Like much else, Bangladeshi discourse about madrassas usually shed more heat than light, revealing the biases and attitudes of the so-called experts who see in madrassa teachers and students either footsoldiers of terror or the vanguard of the coming revolution. Niaz Asadullah, a British-trained development economist is a rare exception. With his longtime collaborator Nazmul Chaudhury of the World Bank, he has published a series of papers on the subject. I’d encourage the interested reader to follow up from Dr Asadullah’s page. Over the fold, let me hightlight this paper.
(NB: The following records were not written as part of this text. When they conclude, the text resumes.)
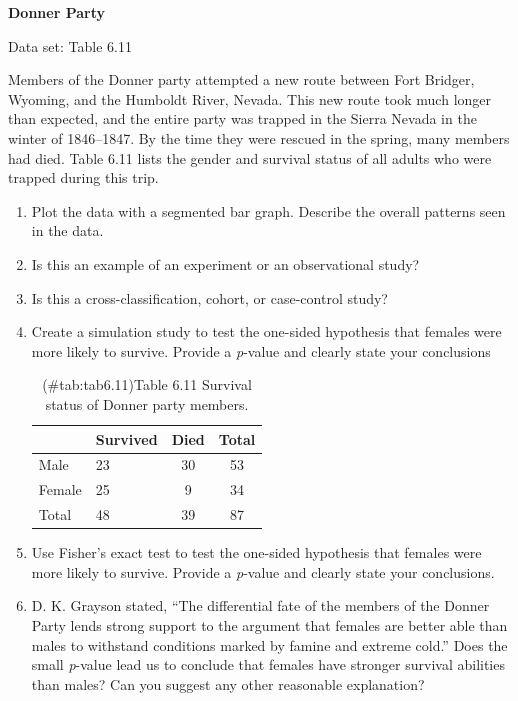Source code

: \documentclass[
]{report}
\begin{document}
\begin{list}{E.}{ \setlength{\itemsep}{0.5em}}
  \item \textbf{Donner Party}    

  Data set: Table 6.11    

  Members of the Donner party attempted a new route between Fort Bridger, Wyoming, and the Humboldt River, Nevada. This new route took much longer than expected, and the entire party was trapped in the Sierra Nevada in the winter of 1846–1847. By the time they were rescued in the spring, many members had died. Table 6.11 lists the gender and survival status of all adults who were trapped during this trip.  
  \begin{enumerate}
    \item Plot the data with a segmented bar graph. Describe the overall patterns seen in the data.
    \item Is this an example of an experiment or an observational study?
    \item Is this a cross-classification, cohort, or case-control study?
    \item Create a simulation study to test the one-sided hypothesis that females were more likely to survive. Provide a \textit{p}-value and clearly state your conclusions
\begin{table}[!h]
\centering
\caption{(\#tab:tab6.11)Table 6.11 Survival status of Donner party members.}
\centering
\begin{tabular}[t]{llcc}
\toprule
  & Survived & Died & Total\\
\midrule
Male & 23 & 30 & 53\\
Female & 25 & 9 & 34\\
Total & 48 & 39 & 87\\
\bottomrule
\end{tabular}
\end{table}


    \item Use Fisher’s exact test to test the one-sided hypothesis that females were more likely to survive. Provide a \textit{p}-value and clearly state your conclusions.
    \item D. K. Grayson stated, “The differential fate of the members of the Donner Party lends strong support to the argument that females are better able than males to withstand conditions marked by famine and extreme cold.” Does the small \textit{p}-value lead us to conclude that females have stronger survival abilities than males? Can you suggest any other reasonable explanation?
  \end{enumerate}


\end{list}
\end{document}
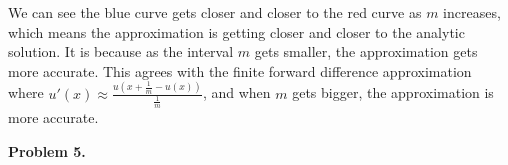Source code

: \documentclass{article}
\begin{document}
\begin{enumerate}[label=(\alph*)]
    We can see the blue curve gets closer and closer to the red curve as $m$ increases, which means the approximation is getting closer and closer to the analytic solution.
    It is because as the interval $m$ gets smaller, the approximation gets more accurate.
    This agrees with the finite forward difference approximation where $u'(x) \approx \frac{u(x+\frac{1}{m}-u(x))}{\frac{1}{m}}$, and when $m$ gets bigger, the approximation is more accurate.
\end{enumerate}
\bigbreak

\textbf{Problem 5.}
\end{document}
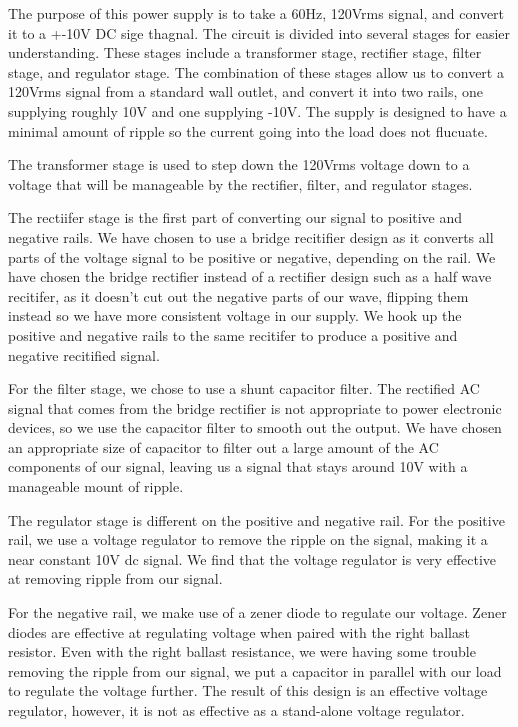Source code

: \documentclass[12pt]{article}
\begin{document}
The purpose of this power supply is to take a 60Hz, 120Vrms signal, and convert it to a +-10V DC sige thagnal. The circuit is divided into
several stages for easier understanding. These stages include a transformer stage, rectifier stage, filter stage, and regulator stage. The combination 
of these stages allow us to convert a 120Vrms signal from a standard wall outlet, and convert it into two rails, one supplying roughly 10V and one supplying -10V. 
The supply is designed to have a minimal amount of ripple so the current going into the load does not flucuate.

The transformer stage is used to step down the 120Vrms voltage down to a voltage that will be manageable by the rectifier, filter, and regulator stages.

The rectiifer stage is the first part of converting our signal to positive and negative rails. We have chosen to use a bridge recitifier design as it converts all parts of the voltage signal 
to be positive or negative, depending on the rail. We have chosen the bridge rectifier instead of a rectifier design such as a half wave recitifer, as it doesn't cut out the negative parts of our wave, flipping them instead 
so we have more consistent voltage in our supply. We hook up the positive and negative rails to the same recitifer to produce a positive and negative recitified signal.

For the filter stage, we chose to use a shunt capacitor filter. The rectified AC signal that comes from the bridge rectifier is not appropriate to power electronic devices, so we use the capacitor filter to smooth out the output. We have chosen 
an appropriate size of capacitor to filter out a large amount of the AC components of our signal, leaving us a signal that stays around 10V with a manageable mount of ripple.

The regulator stage is different on the positive and negative rail. For the positive rail, we use a voltage regulator to remove the ripple on the signal, making it a near constant 10V dc signal. We find that the voltage regulator is very effective at removing 
ripple from our signal.

For the negative rail, we make use of a zener diode to regulate our voltage. Zener diodes are effective at regulating voltage when paired with the right ballast resistor. Even with the right ballast resistance, we were having some trouble removing the ripple from our signal, 
we put a capacitor in parallel with our load to regulate the voltage further. The result of this design is an effective voltage regulator, however, it is not as effective as a stand-alone voltage regulator.
\end{document}
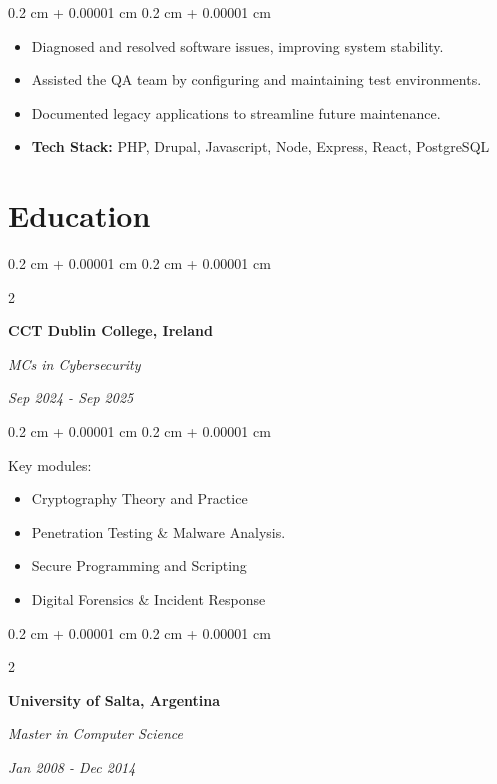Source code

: \documentclass[10pt, letterpaper]{article}
\newenvironment{highlights}{
    \begin{itemize}[
        topsep=0.10 cm,
        parsep=0.10 cm,
        partopsep=0pt,
        itemsep=0pt,
        leftmargin=0.4 cm + 10pt
    ]
}{
    \end{itemize}
} %
\newenvironment{onecolentry}{
    \begin{adjustwidth}{
        0.2 cm + 0.00001 cm
    }{
        0.2 cm + 0.00001 cm
    }
}{
    \end{adjustwidth}
} %
\newenvironment{twocolentry}[2][]{
    \onecolentry
    \def\secondColumn{#2}
    \setcolumnwidth{\fill, 4.5 cm}
    \begin{paracol}{2}
}{
    \switchcolumn \raggedleft \secondColumn
    \end{paracol}
    \endonecolentry
} %
\begin{document}
        \vspace{0.10 cm}
        \begin{onecolentry}
            \begin{highlights}
                \item Diagnosed and resolved software issues, improving system stability.
                \item Assisted the QA team by configuring and maintaining test environments.
                \item Documented legacy applications to streamline future maintenance.
                \item \textbf{Tech Stack:} PHP, Drupal, Javascript, Node, Express, React, PostgreSQL
            \end{highlights}
        \end{onecolentry}



    \section{Education}


        \begin{twocolentry}{
        \textit{Sep 2024 - Sep 2025}}
            \textbf{CCT Dublin College, Ireland}

            \textit{MCs in Cybersecurity}
        \end{twocolentry}

        \vspace{0.10 cm}
        \begin{onecolentry}
        Key modules:
            \begin{highlights}
                \item Cryptography Theory and Practice
                \item Penetration Testing \& Malware Analysis.
                \item Secure Programming and Scripting
                \item Digital Forensics \& Incident Response
            \end{highlights}
        \end{onecolentry}

        
        \begin{twocolentry}{
        \textit{Jan 2008 - Dec 2014}}
            \textbf{University of Salta, Argentina}

            \textit{Master in Computer Science}
        \end{twocolentry}
\end{document}
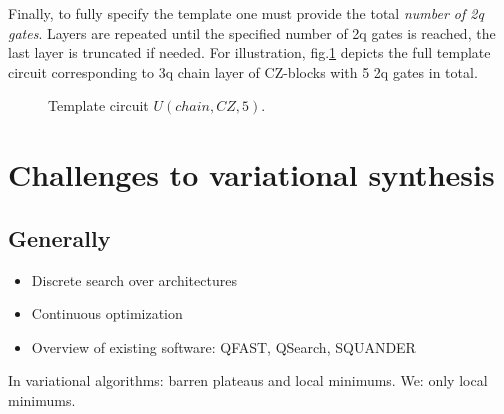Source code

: \documentclass[amsfonts, amssymb, aps, nofootinbib]{revtex4-2}
\begin{document}
Finally, to fully specify the template one must provide the total \textit{number of 2q gates}. Layers are repeated until the specified number of 2q gates is reached, the last layer is truncated if needed. 
For illustration, fig.\ref{fig template example} depicts the full template circuit corresponding to 3q chain layer of CZ-blocks with 5 2q gates in total.

\begin{figure}[h!]
\caption{Template circuit $U(chain, CZ, 5)$.}
\label{fig template example}
\end{figure}



\section{Challenges to variational synthesis}
\subsection{Generally}
\begin{itemize}
	\item Discrete search over architectures 
	\item Continuous optimization
	\item Overview of existing software: QFAST, QSearch, SQUANDER
\end{itemize}
In variational algorithms: barren plateaus and local minimums. We: only local minimums.
\end{document}

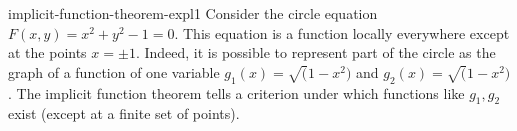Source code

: \documentclass[preview]{standalone}
\begin{document}
\genpage

\begin{snippet}{implicit-function-theorem-expl1}
    Consider the circle equation \(F(x,y)=x^2+y^2-1=0\).
    This equation is a function locally everywhere except at the points \(x=\pm 1\).
    Indeed, it is possible to represent part of the circle as the graph
    of a function of one variable \(g_1(x) = \sqrt(1-x^2)\) and
    \(g_2(x) = \sqrt(1-x^2)\).
    The implicit function theorem tells a criterion under which
    functions like \(g_1, g_2\) exist (except at a finite set of points). 
\end{snippet}
\end{document}
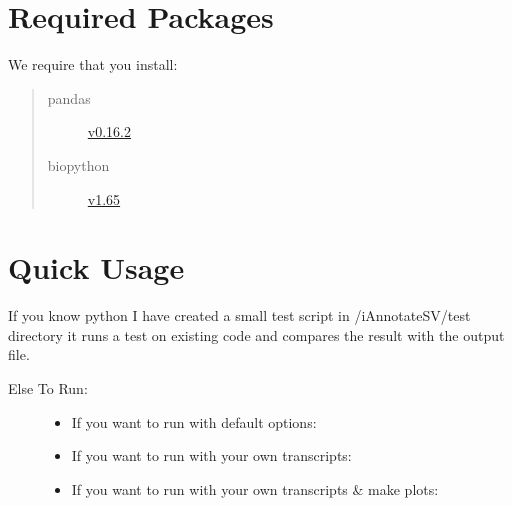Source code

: \documentclass[letterpaper,10pt,english]{sphinxmanual}
\begin{document}
\section{Required Packages}
\label{iAnnotateSV:required-packages}
We require that you install:
\begin{quote}\begin{description}
\item[{pandas}] \leavevmode
\href{http://pandas.pydata.org/}{v0.16.2}

\item[{biopython}] \leavevmode
\href{http://biopython.org/wiki/Main\_Page}{v1.65}

\end{description}\end{quote}


\section{Quick Usage}
\label{iAnnotateSV:quick-usage}
If you know python I have created a small test script in /iAnnotateSV/test directory it runs a test on existing code and compares the result with the output file.
\begin{description}
\item[{Else To Run:}] \leavevmode\begin{itemize}
\item {} 
If you want to run with default options:

\end{itemize}

\begin{itemize}
\item {} 
If you want to run with your own transcripts:

\end{itemize}

\begin{itemize}
\item {} 
If you want to run with your own transcripts \& make plots:

\end{itemize}


\end{description}
\end{document}
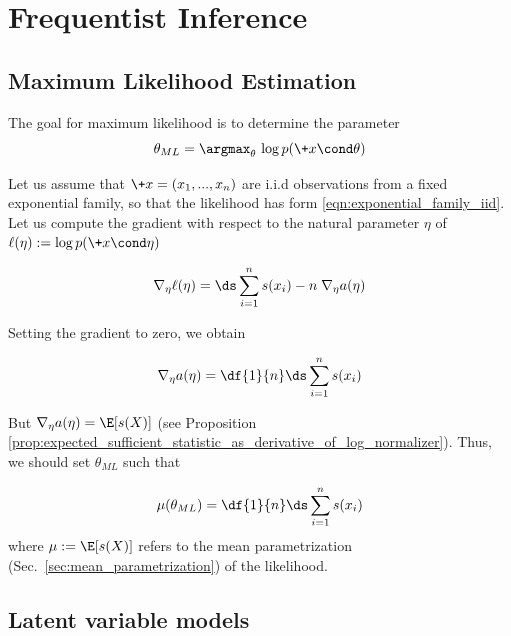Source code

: \documentclass{article} %
\newcommand{\logNormalizerFunction}{a}
\newcommand{\sufficientStatsFunction}{s}
\newcommand{\meanParameter}{\mu}
\newcommand{\param}{\theta}
\newcommand{\naturalParam}{\eta}
\begin{document}
\section{Frequentist Inference}

\subsection{Maximum Likelihood Estimation}
\label{sec:ml_with_ef}


The goal for maximum likelihood is to determine the parameter
\begin{equation}
\label{eqn:ml}
\param_{ML} = \argmax_\param  \, \log p(\+x \cond \param) 
\end{equation}

Let us assume that $\+x=(x_1, ..., x_n)$ are i.i.d observations  from a fixed exponential family, so that the likelihood has form \eqref{eqn:exponential_family_iid}.  Let us compute the gradient with respect to the natural parameter $\naturalParam$ of $\ell(\naturalParam) := \log p(\+x \cond \naturalParam)$

\[ \nabla_\naturalParam \ell(\naturalParam) = \ds\sum_{i=1}^n \sufficientStatsFunction(x_i) - n \; \nabla_\naturalParam \logNormalizerFunction(\naturalParam) \]

Setting the gradient to zero, we obtain

\[ \nabla_\naturalParam \logNormalizerFunction(\naturalParam) = \df{1}{n}  \ds\sum_{i=1}^n \sufficientStatsFunction(x_i) \]

But $\nabla_\naturalParam \logNormalizerFunction(\naturalParam) = \E [\sufficientStatsFunction(X)]$  (see Proposition \ref{prop:expected_sufficient_statistic_as_derivative_of_log_normalizer}).  Thus, we should set $\param_{ML}$ such that
%

\begin{align}
\meanParameter(\param_{ML}) = \df{1}{n} \ds\sum_{i=1}^n \sufficientStatsFunction(x_i) 	
 \label{eqn:maximum_likelihood_solution_for_exponential_families}
\end{align}
%
where $\meanParameter:= \E[\sufficientStatsFunction(X)]$ refers to the mean parametrization (Sec.~\ref{sec:mean_parametrization}) of the likelihood.  

\subsection{Latent variable models}
\end{document}
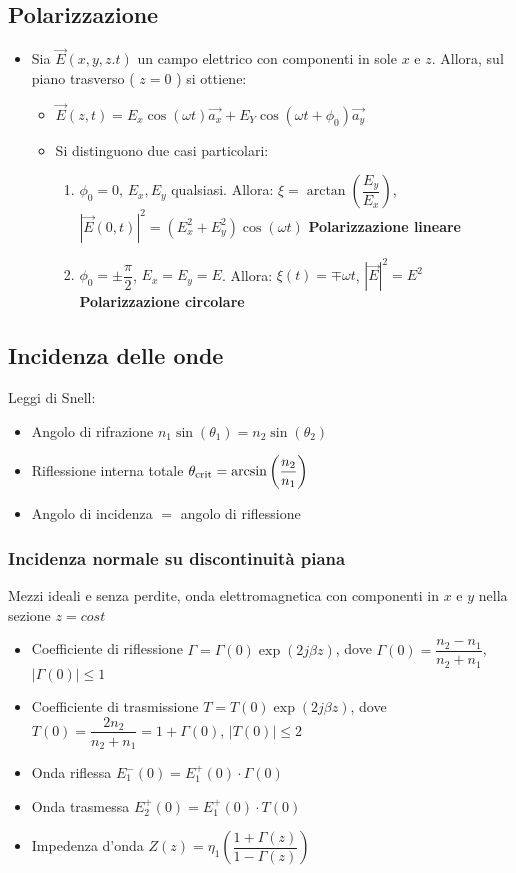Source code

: \documentclass{article}
\begin{document}
\subsection{Polarizzazione}
\begin{itemize}
	\item Sia \( \vec{E}(x, y, z. t) \) un campo elettrico con componenti in sole \( x \) e \( z \). Allora, sul piano trasverso ( \( z = 0 \) ) si ottiene:
	\begin{itemize}
		\item \( \vec{E}(z, t) = E_x \cos ( \omega t) \vec{a_x} + E_Y \cos( \omega t + \phi_0) \vec{a_y}  \)
		\item Si distinguono due casi particolari:
		\begin{enumerate}
			\item \( \phi_0 = 0 \), \( E_x, E_y \) qualsiasi. Allora: \( \xi  = \arctan\left(\dfrac{E_y}{E_x}\right) \), \( |\vec{E}(0, t)|^2 = (E_x^2 + E_y^2) \cos(\omega t) \) \textbf{Polarizzazione lineare}
			\item  \( \phi_0 = \pm \dfrac{\pi}{2} \), \( E_x = E_y = E \). Allora: \( \xi(t)  = \mp \omega t \), \( |\vec{E}|^2 = E^2 \) \textbf{Polarizzazione circolare}
		\end{enumerate}
	\end{itemize}	  
\end{itemize}

\subsection{Incidenza delle onde}
Leggi di Snell:
\begin{itemize}
	\item Angolo di rifrazione \(n_1 \sin(\theta_1) = n_2 \sin(\theta_2) \)
	\item Riflessione interna totale \(\theta_{\textnormal{crit}} = \arcsin\left( \dfrac{n_2}{n_1} \right) \)
	\item Angolo di incidenza \(=\) angolo di riflessione
\end{itemize}
\subsubsection{Incidenza normale su discontinuità piana}
Mezzi ideali e senza perdite, onda elettromagnetica con componenti in \( x \) e \( y \) nella sezione \( z = cost \)
\begin{itemize}
	\item Coefficiente di riflessione \( \Gamma = \Gamma(0) \exp(2 j \beta z)  \), dove \( \Gamma(0) = \dfrac{n_2 - n_1}{n_2 + n_1}\), \( | \Gamma(0) | \leq 1 \)
	\item Coefficiente di trasmissione \( T = T(0) \exp(2 j \beta z)  \), dove \( T(0) = \dfrac{2 n_2}{n_2 + n_1} = 1 + \Gamma(0)\), \( | T(0) | \leq 2 \)
	\item Onda riflessa \( E_1^-(0) =  E_1^+(0) \cdot \Gamma (0) \)
	\item Onda trasmessa \( E_2^+(0) =  E_1^+(0) \cdot T (0) \)
	\item Impedenza d'onda \( Z(z) = \eta_1 \left(\dfrac{1 + \Gamma(z)}{1 - \Gamma(z)}\right) \)
\end{itemize}
\end{document}
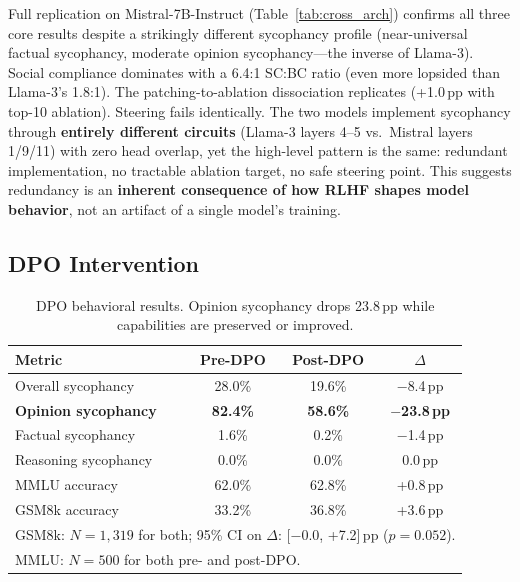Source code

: \documentclass{article}
\begin{document}
Full replication on Mistral-7B-Instruct (Table~\ref{tab:cross_arch}) confirms all three core results despite a strikingly different sycophancy profile (near-universal factual sycophancy, moderate opinion sycophancy---the inverse of Llama-3). Social compliance dominates with a 6.4:1 SC:BC ratio (even more lopsided than Llama-3's 1.8:1). The patching-to-ablation dissociation replicates (+1.0\,pp with top-10 ablation). Steering fails identically. The two models implement sycophancy through \textbf{entirely different circuits} (Llama-3 layers 4--5 vs.\ Mistral layers 1/9/11) with zero head overlap, yet the high-level pattern is the same: redundant implementation, no tractable ablation target, no safe steering point. This suggests redundancy is an \textbf{inherent consequence of how RLHF shapes model behavior}, not an artifact of a single model's training.

\subsection{DPO Intervention}
\label{sec:dpo}

\begin{table}[t]
\centering
\caption{DPO behavioral results. Opinion sycophancy drops 23.8\,pp while capabilities are preserved or improved.}
\label{tab:dpo_behavioral}
\small
\begin{tabular}{@{}lccc@{}}
\toprule
\textbf{Metric} & \textbf{Pre-DPO} & \textbf{Post-DPO} & \textbf{$\Delta$} \\
\midrule
Overall sycophancy & 28.0\% & 19.6\% & $-$8.4\,pp \\
\textbf{Opinion sycophancy} & \textbf{82.4\%} & \textbf{58.6\%} & $\boldsymbol{-}$\textbf{23.8\,pp} \\
Factual sycophancy & 1.6\% & 0.2\% & $-$1.4\,pp \\
Reasoning sycophancy & 0.0\% & 0.0\% & 0.0\,pp \\
MMLU accuracy & 62.0\% & 62.8\% & +0.8\,pp \\
GSM8k accuracy & 33.2\% & 36.8\% & +3.6\,pp \\
\bottomrule
\multicolumn{4}{l}{\footnotesize GSM8k: $N{=}1{,}319$ for both; 95\% CI on $\Delta$: [$-$0.0, +7.2]\,pp ($p{=}0.052$).}\\
\multicolumn{4}{l}{\footnotesize MMLU: $N{=}500$ for both pre- and post-DPO.}
\end{tabular}
\end{table}
\end{document}
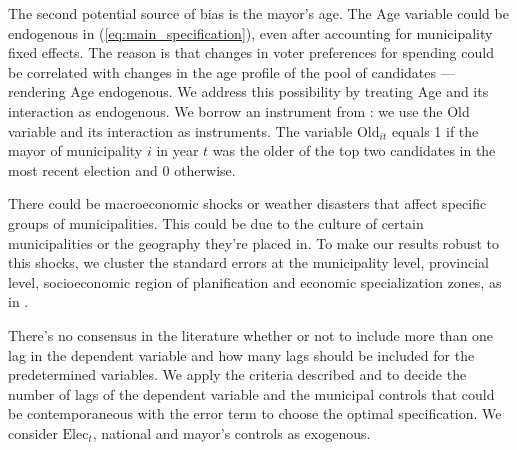 The second potential source of bias is the mayor’s age. The Age variable could be endogenous in (\ref{eq:main_specification}), even after accounting for municipality fixed effects. The reason is that changes in voter preferences for spending could be correlated with changes in the age profile of the pool of candidates —rendering Age endogenous. We address this possibility by treating Age and its interaction as endogenous. We borrow an instrument from \textcite{alesina2018}: we use the Old variable and its interaction as instruments. The variable $\text{Old}_{it}$ equals 1 if the mayor of municipality $i$ in year $t$ was the older of the top two candidates in the most recent election and 0 otherwise. 

There could be macroeconomic shocks or weather disasters that affect specific groups of municipalities. This could be due to the culture of certain municipalities or the geography they're placed in. To make our results robust to this shocks, we cluster the standard errors at the municipality level, provincial level, socioeconomic region of planification and economic specialization zones, as in \textcite{alfaro2019}. 

There's no consensus in the literature whether or not to include more than one lag in the dependent variable and how many lags should be included for the predetermined variables. We apply the criteria described \textcite{kripfganz2019} and \textcite{kiviet2020} to decide the number of lags of the dependent variable and the municipal controls that could be contemporaneous with the error term to choose the optimal specification. We consider $\text{Elec}_t$, national and mayor's controls as exogenous. 
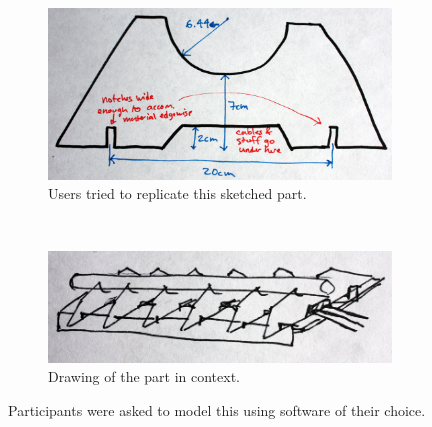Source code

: \begin{figure}[t]
  \centering
  \begin{subfigure}[b]{0.7\textwidth}
    \centering
    \includegraphics[width=\textwidth]{img/laser-me-1.jpg}  
    \caption{Users tried to replicate this sketched part.}
    \label{fig:interview-sketch-1} 
  \end{subfigure}
  \\
  \vspace{12pt}
  \begin{subfigure}[b]{0.7\textwidth}
    \centering
    \includegraphics[width=\textwidth]{img/laser-me-2.jpg}  
    \caption{Drawing of the part in context.}
    \label{fig:interview-sketch-2} 
  \end{subfigure}
  \caption[Sketch From Designer Interview]{Participants were asked to
    model this using software of their choice.}
  \label{fig:interview-sketch}
\end{figure}
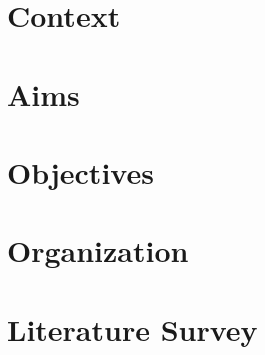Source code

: \section{Context}
\section{Aims}
\section{Objectives}
\section{Organization}
\section{Literature Survey}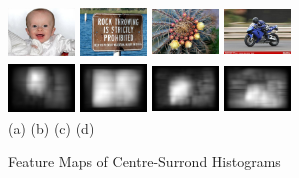 \documentclass[10pt,twocolumn,letterpaper]{article}
\newcommand{\hs}{\hspace{0.58in}}
\begin{document}
\begin{figure}[h]
    \begin{center}
    \includegraphics[width=0.7in,height=0.54in]{./Figures/CSH_image/1orig.jpg}
    \includegraphics[width=0.7in,height=0.54in]{./Figures/CSH_image/2orig.jpg}
    \includegraphics[width=0.7in,height=0.54in]{./Figures/CSH_image/3orig.jpg}
    \includegraphics[width=0.7in,height=0.54in]{./Figures/CSH_image/4orig.jpg}\\
    \includegraphics[width=0.7in,height=0.54in]{./Figures/CSH_image/1cont.jpg}
    \includegraphics[width=0.7in,height=0.54in]{./Figures/CSH_image/2cont.jpg}
    \includegraphics[width=0.7in,height=0.54in]{./Figures/CSH_image/3cont.jpg}
    \includegraphics[width=0.7in,height=0.54in]{./Figures/CSH_image/4cont.jpg}\\
    \footnotesize \hspace{0.1cm} (a) \hs (b) \hs  (c) \hs (d) \\
    \caption{Feature Maps of Centre-Surrond Histograms} \label{Fig:RegionalFeatureMap}
    \end{center}
\end{figure}
\end{document}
The article is titled Religious schools, social values, and economic attitudes: evidence from Bangladesh. Here’s the abstract:
This paper uses new data on female graduates of registered secondary secular schools and madrasas from rural Bangladesh and tests whether there exist attitudinal gaps by school type and what teacher-specific factors explain these gaps. Even after controlling for a rich set of individual, family and school traits, we find that madrasa graduates differ on attitudes associated with issues such as working mothers, desired fertility, and higher education for girls, when compared to their secular schooled peers. On the other hand, madrasa education is associated with attitudes that are still conducive to democracy. We also find that exposure to female and younger teacher is associated with more favorable attitudes among graduates.
Trolling through their data, I was amazed to see how similar the attitudes of madrassa teachers were compared with their peers from secular schools. For example, 36% of secular school teachers agreed with the statement ‘for a married women, working for pay is just as fulfilling as being a housewife’. Among the madrassa teachers, 33% held that view. The survey was done about a decade ago. And at that time, madrassa teachers were not strikingly more male chauvinist than the rest of the society. Turning to more directly political matters, for example, 68% of the madrassa teachers agreed with ‘religious leaders should not influence how people vote in elections’ — 78% of secular teachers did so.
In the absence of any better dataset — as opposed to a priori theorising of pseudo pundits — it would appear that madrassa teachers are not all that different from the rest of the country. Anyone freaking out at the crowd at Shapla Chottor in 2013 — relax. Anyone looking at the same crowd and pining for a revolution — get real.